In #6280, two approaches are proposed on the syz-manager side:
- Static discovery of targets: a tool is proposed that can systematically generate
KFuzzTest descriptions from a vmlinux binary. These can be checked into the
syzkaller repository, and compiled like any other syzkaller description via
make descriptions. - Dynamic discovery: instead of first generating the descriptions and compiling
them, we do everything at boot and integrate them into the target used by
syz-manager.
The benefit of dynamic discovery is that we can adapt to changes in KFuzzTest targets
in the kernel without manual intervention, as internal kernel function interfaces
are known to change more frequently than syscall interfaces.
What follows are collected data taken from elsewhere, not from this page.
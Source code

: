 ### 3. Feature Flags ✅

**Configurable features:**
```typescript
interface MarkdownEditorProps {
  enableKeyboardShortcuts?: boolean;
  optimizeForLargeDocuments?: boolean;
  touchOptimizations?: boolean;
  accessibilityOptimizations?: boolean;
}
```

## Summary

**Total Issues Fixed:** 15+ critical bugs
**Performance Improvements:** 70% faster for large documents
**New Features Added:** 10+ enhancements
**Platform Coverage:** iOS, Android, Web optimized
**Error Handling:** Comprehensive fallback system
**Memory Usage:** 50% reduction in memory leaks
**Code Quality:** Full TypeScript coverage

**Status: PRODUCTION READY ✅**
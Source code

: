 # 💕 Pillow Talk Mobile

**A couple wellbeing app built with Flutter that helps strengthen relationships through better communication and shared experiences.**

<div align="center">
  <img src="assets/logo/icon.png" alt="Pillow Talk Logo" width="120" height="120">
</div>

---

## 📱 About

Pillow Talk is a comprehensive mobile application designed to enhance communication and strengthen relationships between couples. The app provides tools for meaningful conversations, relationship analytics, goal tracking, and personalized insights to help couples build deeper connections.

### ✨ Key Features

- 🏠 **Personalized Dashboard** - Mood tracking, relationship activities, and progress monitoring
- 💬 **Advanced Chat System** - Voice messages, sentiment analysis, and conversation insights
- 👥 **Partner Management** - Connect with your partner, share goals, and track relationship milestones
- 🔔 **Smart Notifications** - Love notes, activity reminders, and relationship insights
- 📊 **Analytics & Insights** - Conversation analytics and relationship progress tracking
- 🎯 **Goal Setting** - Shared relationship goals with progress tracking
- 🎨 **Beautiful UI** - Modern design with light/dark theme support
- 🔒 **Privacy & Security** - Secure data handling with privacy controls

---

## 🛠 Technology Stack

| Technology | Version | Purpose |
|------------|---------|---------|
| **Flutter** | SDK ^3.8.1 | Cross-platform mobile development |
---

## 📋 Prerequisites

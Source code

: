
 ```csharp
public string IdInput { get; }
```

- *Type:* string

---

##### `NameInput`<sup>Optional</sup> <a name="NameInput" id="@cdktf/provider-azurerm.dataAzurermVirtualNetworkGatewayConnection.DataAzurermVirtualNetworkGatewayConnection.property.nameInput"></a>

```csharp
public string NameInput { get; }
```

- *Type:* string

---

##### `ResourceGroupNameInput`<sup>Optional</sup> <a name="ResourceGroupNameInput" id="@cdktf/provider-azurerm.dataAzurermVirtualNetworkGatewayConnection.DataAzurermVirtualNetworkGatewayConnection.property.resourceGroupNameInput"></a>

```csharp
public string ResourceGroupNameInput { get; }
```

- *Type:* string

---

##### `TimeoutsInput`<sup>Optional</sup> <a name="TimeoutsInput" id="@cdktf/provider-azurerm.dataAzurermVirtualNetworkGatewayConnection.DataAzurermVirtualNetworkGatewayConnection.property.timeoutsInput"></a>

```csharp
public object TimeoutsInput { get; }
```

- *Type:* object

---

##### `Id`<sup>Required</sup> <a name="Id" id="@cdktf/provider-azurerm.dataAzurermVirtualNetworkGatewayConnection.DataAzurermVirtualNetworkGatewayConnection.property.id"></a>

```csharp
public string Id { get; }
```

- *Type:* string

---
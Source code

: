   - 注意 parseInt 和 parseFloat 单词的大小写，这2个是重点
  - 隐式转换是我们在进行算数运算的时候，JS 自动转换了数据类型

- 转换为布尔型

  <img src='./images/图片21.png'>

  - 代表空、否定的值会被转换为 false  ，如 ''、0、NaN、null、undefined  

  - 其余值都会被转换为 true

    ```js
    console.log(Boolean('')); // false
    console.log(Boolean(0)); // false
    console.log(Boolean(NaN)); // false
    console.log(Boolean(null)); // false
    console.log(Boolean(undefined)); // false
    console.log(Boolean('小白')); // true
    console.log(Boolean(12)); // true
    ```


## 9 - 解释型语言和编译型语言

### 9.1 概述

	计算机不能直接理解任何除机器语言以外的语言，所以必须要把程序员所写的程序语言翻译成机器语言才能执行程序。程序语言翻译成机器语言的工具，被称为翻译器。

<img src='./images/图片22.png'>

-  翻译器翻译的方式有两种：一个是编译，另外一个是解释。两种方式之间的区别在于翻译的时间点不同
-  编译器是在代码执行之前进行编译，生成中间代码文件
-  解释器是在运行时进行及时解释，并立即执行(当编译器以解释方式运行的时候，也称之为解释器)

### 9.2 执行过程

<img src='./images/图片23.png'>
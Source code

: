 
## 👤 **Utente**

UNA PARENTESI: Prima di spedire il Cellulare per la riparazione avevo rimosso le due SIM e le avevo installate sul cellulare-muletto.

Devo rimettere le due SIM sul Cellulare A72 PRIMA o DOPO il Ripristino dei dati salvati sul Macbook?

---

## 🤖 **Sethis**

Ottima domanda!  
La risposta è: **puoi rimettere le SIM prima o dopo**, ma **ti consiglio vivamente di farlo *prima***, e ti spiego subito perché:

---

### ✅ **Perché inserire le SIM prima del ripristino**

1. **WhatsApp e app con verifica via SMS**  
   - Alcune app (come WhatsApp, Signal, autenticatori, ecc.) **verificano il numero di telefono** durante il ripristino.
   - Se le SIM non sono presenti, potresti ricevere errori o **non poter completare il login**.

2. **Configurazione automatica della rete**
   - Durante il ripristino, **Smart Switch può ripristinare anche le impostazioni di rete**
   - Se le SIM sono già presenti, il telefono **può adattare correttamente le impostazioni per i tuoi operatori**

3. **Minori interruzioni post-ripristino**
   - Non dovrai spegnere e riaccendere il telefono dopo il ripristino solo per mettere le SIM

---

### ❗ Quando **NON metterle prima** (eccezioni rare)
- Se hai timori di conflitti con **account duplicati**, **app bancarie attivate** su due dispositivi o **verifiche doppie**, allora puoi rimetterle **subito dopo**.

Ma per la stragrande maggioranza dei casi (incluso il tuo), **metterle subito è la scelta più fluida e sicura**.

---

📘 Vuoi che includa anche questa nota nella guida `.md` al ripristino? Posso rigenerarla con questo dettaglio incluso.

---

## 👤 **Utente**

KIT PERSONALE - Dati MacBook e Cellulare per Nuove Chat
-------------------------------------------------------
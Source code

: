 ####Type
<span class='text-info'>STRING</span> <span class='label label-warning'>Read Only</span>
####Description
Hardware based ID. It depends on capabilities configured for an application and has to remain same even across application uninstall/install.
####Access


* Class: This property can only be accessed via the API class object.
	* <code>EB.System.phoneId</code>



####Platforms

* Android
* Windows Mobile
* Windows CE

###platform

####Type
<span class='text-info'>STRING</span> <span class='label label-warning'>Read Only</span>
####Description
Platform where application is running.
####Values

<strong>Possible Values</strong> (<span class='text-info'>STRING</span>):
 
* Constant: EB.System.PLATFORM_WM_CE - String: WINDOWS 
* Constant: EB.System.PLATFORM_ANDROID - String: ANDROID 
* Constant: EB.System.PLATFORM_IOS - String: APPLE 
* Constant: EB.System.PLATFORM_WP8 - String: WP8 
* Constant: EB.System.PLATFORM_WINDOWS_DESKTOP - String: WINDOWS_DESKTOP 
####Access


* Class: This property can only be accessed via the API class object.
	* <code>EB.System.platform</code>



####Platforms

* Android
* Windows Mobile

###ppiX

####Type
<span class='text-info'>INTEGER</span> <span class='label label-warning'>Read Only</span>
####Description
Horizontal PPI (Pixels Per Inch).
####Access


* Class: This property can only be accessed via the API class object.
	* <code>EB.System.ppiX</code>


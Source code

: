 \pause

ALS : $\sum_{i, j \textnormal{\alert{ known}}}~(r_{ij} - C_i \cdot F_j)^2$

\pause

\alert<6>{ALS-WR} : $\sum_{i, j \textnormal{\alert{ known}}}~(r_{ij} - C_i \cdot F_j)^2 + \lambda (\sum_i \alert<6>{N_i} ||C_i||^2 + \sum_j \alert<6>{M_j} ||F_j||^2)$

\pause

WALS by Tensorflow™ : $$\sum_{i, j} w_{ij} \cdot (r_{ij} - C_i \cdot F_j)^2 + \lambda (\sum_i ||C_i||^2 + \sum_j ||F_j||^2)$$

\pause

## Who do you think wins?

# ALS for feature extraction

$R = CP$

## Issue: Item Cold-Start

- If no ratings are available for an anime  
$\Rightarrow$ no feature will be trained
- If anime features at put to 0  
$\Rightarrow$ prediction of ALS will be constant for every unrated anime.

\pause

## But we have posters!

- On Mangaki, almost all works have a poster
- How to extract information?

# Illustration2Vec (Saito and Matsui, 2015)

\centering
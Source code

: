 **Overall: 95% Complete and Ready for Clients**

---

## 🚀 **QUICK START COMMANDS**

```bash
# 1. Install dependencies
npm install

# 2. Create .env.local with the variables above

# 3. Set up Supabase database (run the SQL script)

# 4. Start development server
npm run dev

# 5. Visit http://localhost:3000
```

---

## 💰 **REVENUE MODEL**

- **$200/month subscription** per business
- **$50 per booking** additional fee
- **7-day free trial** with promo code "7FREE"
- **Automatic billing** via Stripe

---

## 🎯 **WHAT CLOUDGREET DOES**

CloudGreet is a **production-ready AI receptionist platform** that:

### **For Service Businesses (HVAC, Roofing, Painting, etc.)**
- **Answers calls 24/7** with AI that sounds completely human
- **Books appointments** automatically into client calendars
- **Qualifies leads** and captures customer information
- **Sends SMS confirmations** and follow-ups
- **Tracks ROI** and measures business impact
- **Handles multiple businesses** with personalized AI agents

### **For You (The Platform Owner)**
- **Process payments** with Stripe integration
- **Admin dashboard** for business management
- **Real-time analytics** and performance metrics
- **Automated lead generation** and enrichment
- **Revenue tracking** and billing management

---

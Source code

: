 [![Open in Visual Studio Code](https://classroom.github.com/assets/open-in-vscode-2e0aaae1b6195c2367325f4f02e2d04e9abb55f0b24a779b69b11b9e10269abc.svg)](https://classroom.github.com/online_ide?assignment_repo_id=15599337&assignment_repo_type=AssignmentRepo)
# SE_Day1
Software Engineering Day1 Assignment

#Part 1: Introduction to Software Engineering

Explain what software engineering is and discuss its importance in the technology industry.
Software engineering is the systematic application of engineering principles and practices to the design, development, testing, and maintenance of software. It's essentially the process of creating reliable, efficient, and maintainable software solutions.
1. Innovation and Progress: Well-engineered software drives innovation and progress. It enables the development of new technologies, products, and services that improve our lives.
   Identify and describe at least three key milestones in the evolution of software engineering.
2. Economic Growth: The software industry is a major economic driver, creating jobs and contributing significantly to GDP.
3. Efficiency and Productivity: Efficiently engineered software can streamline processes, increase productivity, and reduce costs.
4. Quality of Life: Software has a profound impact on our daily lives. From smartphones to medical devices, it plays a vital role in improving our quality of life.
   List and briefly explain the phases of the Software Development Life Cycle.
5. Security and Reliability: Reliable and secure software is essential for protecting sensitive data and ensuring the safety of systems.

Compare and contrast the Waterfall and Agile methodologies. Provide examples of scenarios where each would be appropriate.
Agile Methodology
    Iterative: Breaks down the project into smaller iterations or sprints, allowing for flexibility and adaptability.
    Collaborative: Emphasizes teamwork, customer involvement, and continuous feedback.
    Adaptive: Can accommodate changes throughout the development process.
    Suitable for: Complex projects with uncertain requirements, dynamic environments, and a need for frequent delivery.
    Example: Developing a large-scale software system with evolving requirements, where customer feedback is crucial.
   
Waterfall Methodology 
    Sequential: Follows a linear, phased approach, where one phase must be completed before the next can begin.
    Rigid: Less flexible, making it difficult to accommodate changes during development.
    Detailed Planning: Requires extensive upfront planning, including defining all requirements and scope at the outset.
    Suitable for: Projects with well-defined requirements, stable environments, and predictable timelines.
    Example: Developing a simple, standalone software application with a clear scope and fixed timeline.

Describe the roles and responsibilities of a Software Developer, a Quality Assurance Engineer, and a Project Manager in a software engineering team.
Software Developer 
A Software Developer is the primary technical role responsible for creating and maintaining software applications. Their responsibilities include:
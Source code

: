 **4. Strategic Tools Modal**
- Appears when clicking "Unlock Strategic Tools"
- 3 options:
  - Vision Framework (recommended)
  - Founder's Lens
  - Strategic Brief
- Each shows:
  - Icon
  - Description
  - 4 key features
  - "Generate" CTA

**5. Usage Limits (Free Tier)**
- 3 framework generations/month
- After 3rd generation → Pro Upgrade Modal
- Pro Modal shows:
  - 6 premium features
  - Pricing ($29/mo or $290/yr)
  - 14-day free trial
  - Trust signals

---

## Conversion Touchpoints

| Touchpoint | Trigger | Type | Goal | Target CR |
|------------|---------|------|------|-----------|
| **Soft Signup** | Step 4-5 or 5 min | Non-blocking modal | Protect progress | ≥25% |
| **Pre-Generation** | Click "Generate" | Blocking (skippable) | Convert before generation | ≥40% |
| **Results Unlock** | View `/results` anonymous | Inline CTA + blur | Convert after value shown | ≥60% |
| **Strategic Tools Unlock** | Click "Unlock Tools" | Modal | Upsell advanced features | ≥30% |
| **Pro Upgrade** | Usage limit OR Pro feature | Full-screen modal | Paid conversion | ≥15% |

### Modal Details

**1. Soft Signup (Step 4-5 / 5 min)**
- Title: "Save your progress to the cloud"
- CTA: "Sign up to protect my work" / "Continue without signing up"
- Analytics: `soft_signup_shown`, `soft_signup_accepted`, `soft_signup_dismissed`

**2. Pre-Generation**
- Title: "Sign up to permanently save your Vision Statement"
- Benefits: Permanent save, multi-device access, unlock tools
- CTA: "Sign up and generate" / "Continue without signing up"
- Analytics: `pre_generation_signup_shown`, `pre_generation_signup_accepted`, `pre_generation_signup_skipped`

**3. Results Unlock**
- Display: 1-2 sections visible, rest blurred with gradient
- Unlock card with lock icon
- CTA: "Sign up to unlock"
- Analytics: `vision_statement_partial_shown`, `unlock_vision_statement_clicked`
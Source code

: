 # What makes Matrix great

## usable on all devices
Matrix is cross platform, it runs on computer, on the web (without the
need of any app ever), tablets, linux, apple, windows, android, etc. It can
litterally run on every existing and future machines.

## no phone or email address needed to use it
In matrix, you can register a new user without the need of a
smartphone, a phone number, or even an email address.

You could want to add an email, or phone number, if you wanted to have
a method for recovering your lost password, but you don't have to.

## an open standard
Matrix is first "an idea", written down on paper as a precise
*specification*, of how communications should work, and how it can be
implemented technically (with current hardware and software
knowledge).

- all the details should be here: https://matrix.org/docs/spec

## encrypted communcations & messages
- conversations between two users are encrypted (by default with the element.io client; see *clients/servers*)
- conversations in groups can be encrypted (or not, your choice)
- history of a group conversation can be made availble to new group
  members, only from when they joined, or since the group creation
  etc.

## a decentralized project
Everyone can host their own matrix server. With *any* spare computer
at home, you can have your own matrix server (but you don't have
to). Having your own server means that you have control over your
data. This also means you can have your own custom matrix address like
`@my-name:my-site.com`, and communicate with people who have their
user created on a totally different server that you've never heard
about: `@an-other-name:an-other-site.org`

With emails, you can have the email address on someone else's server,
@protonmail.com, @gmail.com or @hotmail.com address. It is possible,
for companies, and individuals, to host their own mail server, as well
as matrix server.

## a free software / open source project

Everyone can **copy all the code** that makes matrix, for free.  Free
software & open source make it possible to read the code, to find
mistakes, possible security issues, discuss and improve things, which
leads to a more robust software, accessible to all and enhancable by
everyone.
However, it comes with
two major trade-offs:
- Dynamically discovered targets are internal to syz-manager, and therefore can't be
be easily reviewed, version-controlled, or sanity-checked. - It requires more invasive changes to syz-manager which is not designed to add new
syscalls at runtime.
As a potential middle-ground for syzbot, we could generate the KFuzzTest descriptions
as a build artifact. This would keep the descriptions in-sync with the kernel without
committing them to the main syzkaller repository, and it would avoid the complexity
of dynamic discovery.
TL;DR: For KFuzzTest targets, should we prefer static .syz descriptions committed
to the repo, or should they be discovered dynamically by the fuzzer at runtime? Or
should we treat them as build artifacts?